Fokus Amerika Serikat (AS) ke krisis di Timur Tengah dinilai berpotensi mengurangi perannya di Asia Tenggara. Kondisi ini disebut bisa membuka ruang bagi China untuk memperluas pengaruh, termasuk di sektor ekonomi kawasan ASEAN.
Pengamat yang tergabung dalam Forum Sinologi Indonesia (FSI) menilai, berkurangnya perhatian AS dapat berdampak pada dinamika kawasan, termasuk ketegangan di Laut China Selatan yang turut memengaruhi stabilitas ekonomi.
Ketua FSI Johanes Herlijanto mengatakan China dalam dua dekade terakhir menunjukkan sikap asertif terhadap sejumlah negara di Asia Tenggara, seperti Vietnam, Indonesia, dan Filipina.
SCROLL TO CONTINUE WITH CONTENT
"China telah bersitegang dengan sejumlah negara ASEAN terkait klaim wilayah Zona Ekonomi Eksklusif yang didasarkan pada konsep sembilan garis putus-putus," ujarnya di Jakarta, ditulis Sabtu (2/5/2026).
Ia menjelaskan klaim tersebut kerap dipandang bertentangan dengan UNCLOS oleh negara-negara di kawasan.
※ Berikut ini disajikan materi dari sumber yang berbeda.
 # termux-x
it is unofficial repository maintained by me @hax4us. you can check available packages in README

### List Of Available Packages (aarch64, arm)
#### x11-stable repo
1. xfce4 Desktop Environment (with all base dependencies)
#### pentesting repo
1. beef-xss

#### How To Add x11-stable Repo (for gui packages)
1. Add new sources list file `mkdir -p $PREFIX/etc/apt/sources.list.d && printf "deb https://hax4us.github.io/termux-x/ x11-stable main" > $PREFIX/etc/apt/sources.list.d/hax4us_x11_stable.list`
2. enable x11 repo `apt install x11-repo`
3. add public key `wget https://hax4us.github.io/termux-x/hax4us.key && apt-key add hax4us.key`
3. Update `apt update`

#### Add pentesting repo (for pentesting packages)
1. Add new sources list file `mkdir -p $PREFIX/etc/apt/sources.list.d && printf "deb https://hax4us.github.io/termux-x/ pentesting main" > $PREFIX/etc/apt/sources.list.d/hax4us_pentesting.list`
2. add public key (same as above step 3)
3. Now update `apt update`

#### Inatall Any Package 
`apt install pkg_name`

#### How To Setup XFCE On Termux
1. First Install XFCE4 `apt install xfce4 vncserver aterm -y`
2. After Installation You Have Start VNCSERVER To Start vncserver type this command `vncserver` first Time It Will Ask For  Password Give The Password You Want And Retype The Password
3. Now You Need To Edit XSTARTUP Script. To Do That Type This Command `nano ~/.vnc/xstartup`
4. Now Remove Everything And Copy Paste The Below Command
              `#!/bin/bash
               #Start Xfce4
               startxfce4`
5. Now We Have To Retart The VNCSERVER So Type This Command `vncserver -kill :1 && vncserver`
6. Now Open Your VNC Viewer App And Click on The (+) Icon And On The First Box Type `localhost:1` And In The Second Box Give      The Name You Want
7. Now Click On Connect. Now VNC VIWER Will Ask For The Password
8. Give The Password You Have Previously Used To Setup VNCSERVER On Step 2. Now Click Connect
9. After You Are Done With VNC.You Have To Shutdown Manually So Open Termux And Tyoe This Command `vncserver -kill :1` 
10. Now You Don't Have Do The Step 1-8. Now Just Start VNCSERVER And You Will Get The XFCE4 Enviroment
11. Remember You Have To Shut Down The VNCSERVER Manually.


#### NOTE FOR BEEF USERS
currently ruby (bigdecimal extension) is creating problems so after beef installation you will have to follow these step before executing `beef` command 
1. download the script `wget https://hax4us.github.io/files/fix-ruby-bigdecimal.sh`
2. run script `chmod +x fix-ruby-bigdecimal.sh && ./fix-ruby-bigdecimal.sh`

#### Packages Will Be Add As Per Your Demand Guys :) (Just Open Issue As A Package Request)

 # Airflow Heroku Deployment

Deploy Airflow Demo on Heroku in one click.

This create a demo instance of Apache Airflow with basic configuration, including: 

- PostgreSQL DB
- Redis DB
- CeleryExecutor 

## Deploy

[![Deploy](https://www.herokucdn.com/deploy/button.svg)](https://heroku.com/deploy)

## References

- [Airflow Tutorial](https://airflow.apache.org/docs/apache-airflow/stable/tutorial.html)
Peneliti mitra FSI Ratih Kabinawa menilai, strategi China tidak hanya melalui pendekatan keamanan, tetapi juga ekonomi dan diplomasi bilateral.
"China cenderung meningkatkan kedekatan dengan negara yang sedang menjabat sebagai ketua ASEAN untuk memengaruhi arah kebijakan organisasi," kata Ratih.
Menurutnya, pendekatan ini tetap berpotensi dilakukan meski saat ini keketuaan ASEAN dipegang Filipina.
Ratih juga menyoroti kemungkinan China memanfaatkan sektor energi sebagai pintu masuk kerja sama ekonomi, salah satunya melalui tawaran eksplorasi bersama. "Jika tidak hati-hati, hal itu bisa menghambat penyelesaian COC yang selama ini menjadi prioritas ASEAN," ujarnya.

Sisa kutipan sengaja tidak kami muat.